Dataset extract below:

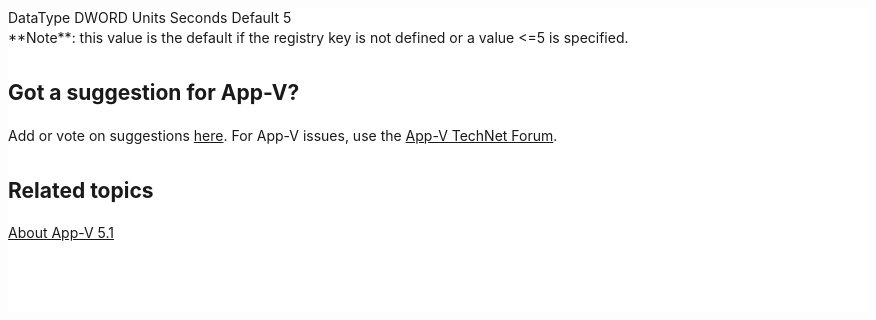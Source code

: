 <td align="left">DataType</td>
<td align="left">DWORD</td>
</tr>
<tr>
<td align="left">Units</td>
<td align="left">Seconds</td>
</tr>
<tr>
<td align="left">Default</td>
<td align="left">5<br />
**Note**: this value is the default if the registry key is not defined or a value <=5 is specified.
</td>
</tr>
</tbody>
</table>

## Got a suggestion for App-V?


Add or vote on suggestions [here](http://appv.uservoice.com/forums/280448-microsoft-application-virtualization). For App-V issues, use the [App-V TechNet Forum](https://social.technet.microsoft.com/Forums/home?forum=mdopappv).

## Related topics


[About App-V 5.1](about-app-v-51.md)

 

 





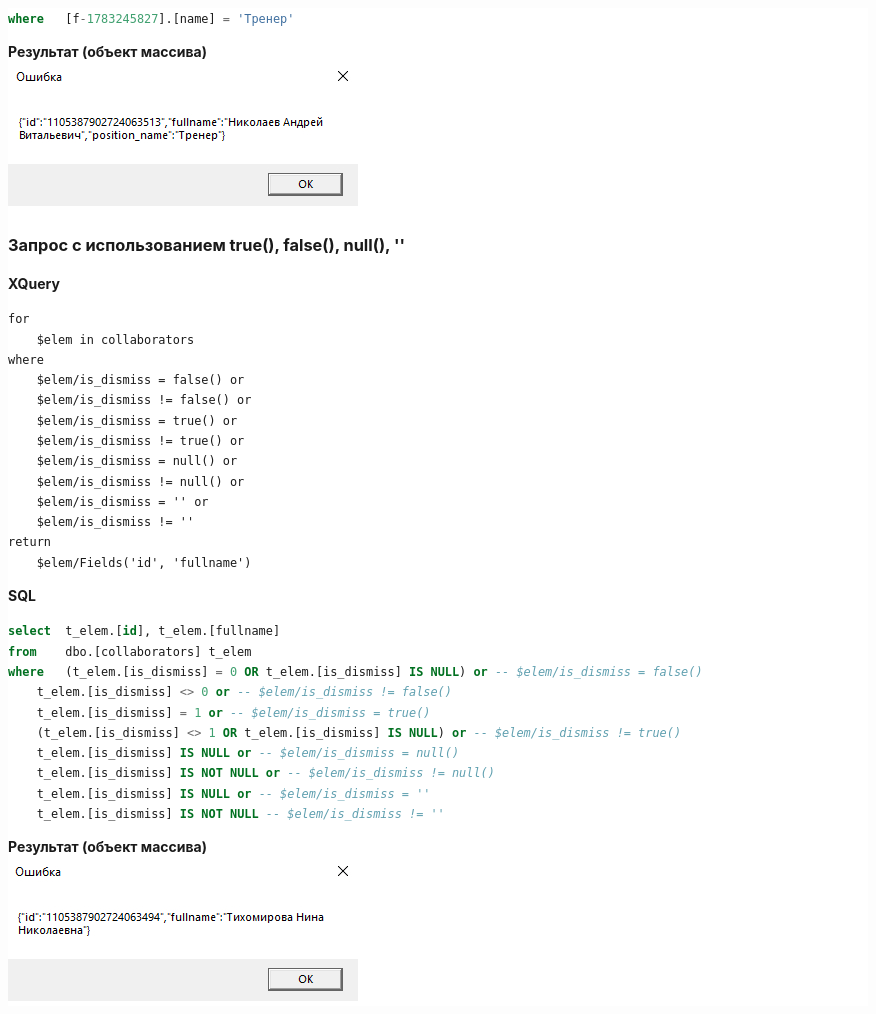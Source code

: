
 ```SQL
where	[f-1783245827].[name] = 'Тренер' 
```
**Результат (объект массива)**  
![](./img/2023-06-20_234920.jpg)

### Запрос с использованием true(), false(), null(), ''
**XQuery**
```XQuery
for
	$elem in collaborators
where
	$elem/is_dismiss = false() or
	$elem/is_dismiss != false() or
	$elem/is_dismiss = true() or
	$elem/is_dismiss != true() or
	$elem/is_dismiss = null() or
	$elem/is_dismiss != null() or
	$elem/is_dismiss = '' or
	$elem/is_dismiss != ''
return
	$elem/Fields('id', 'fullname')
```
**SQL**
```SQL
select	t_elem.[id], t_elem.[fullname] 
from	dbo.[collaborators] t_elem    
where	(t_elem.[is_dismiss] = 0 OR t_elem.[is_dismiss] IS NULL) or -- $elem/is_dismiss = false()
	t_elem.[is_dismiss] <> 0 or -- $elem/is_dismiss != false()
	t_elem.[is_dismiss] = 1 or -- $elem/is_dismiss = true()
	(t_elem.[is_dismiss] <> 1 OR t_elem.[is_dismiss] IS NULL) or -- $elem/is_dismiss != true()
	t_elem.[is_dismiss] IS NULL or -- $elem/is_dismiss = null()
	t_elem.[is_dismiss] IS NOT NULL or -- $elem/is_dismiss != null()
	t_elem.[is_dismiss] IS NULL or -- $elem/is_dismiss = ''
	t_elem.[is_dismiss] IS NOT NULL -- $elem/is_dismiss != ''
```
**Результат (объект массива)**  
![](./img/2023-06-21_115827.jpg)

End of Dataset extract.

## Directions
Here the job is to print all the data exactly, skipping any image.

## Response to this task
Source code

: <td align="left">DataType</td>
<td align="left">DWORD</td>
</tr>
<tr>
<td align="left">Units</td>
<td align="left">Seconds</td>
</tr>
<tr>
<td align="left">Default</td>
<td align="left">5<br />
**Note**: this value is the default if the registry key is not defined or a value <=5 is specified.
</td>
</tr>
</tbody>
</table>

## Got a suggestion for App-V?


Add or vote on suggestions [here](http://appv.uservoice.com/forums/280448-microsoft-application-virtualization). For App-V issues, use the [App-V TechNet Forum](https://social.technet.microsoft.com/Forums/home?forum=mdopappv).

## Related topics


[About App-V 5.1](about-app-v-51.md)

 

 





Source code

:
 ```SQL
where	[f-1783245827].[name] = 'Тренер' 
```
**Результат (объект массива)**  
![](./img/2023-06-20_234920.jpg)

### Запрос с использованием true(), false(), null(), ''
**XQuery**
```XQuery
for
	$elem in collaborators
where
	$elem/is_dismiss = false() or
	$elem/is_dismiss != false() or
	$elem/is_dismiss = true() or
	$elem/is_dismiss != true() or
	$elem/is_dismiss = null() or
	$elem/is_dismiss != null() or
	$elem/is_dismiss = '' or
	$elem/is_dismiss != ''
return
	$elem/Fields('id', 'fullname')
```
**SQL**
```SQL
select	t_elem.[id], t_elem.[fullname] 
from	dbo.[collaborators] t_elem    
where	(t_elem.[is_dismiss] = 0 OR t_elem.[is_dismiss] IS NULL) or -- $elem/is_dismiss = false()
	t_elem.[is_dismiss] <> 0 or -- $elem/is_dismiss != false()
	t_elem.[is_dismiss] = 1 or -- $elem/is_dismiss = true()
	(t_elem.[is_dismiss] <> 1 OR t_elem.[is_dismiss] IS NULL) or -- $elem/is_dismiss != true()
	t_elem.[is_dismiss] IS NULL or -- $elem/is_dismiss = null()
	t_elem.[is_dismiss] IS NOT NULL or -- $elem/is_dismiss != null()
	t_elem.[is_dismiss] IS NULL or -- $elem/is_dismiss = ''
	t_elem.[is_dismiss] IS NOT NULL -- $elem/is_dismiss != ''
```
**Результат (объект массива)**  
![](./img/2023-06-21_115827.jpg)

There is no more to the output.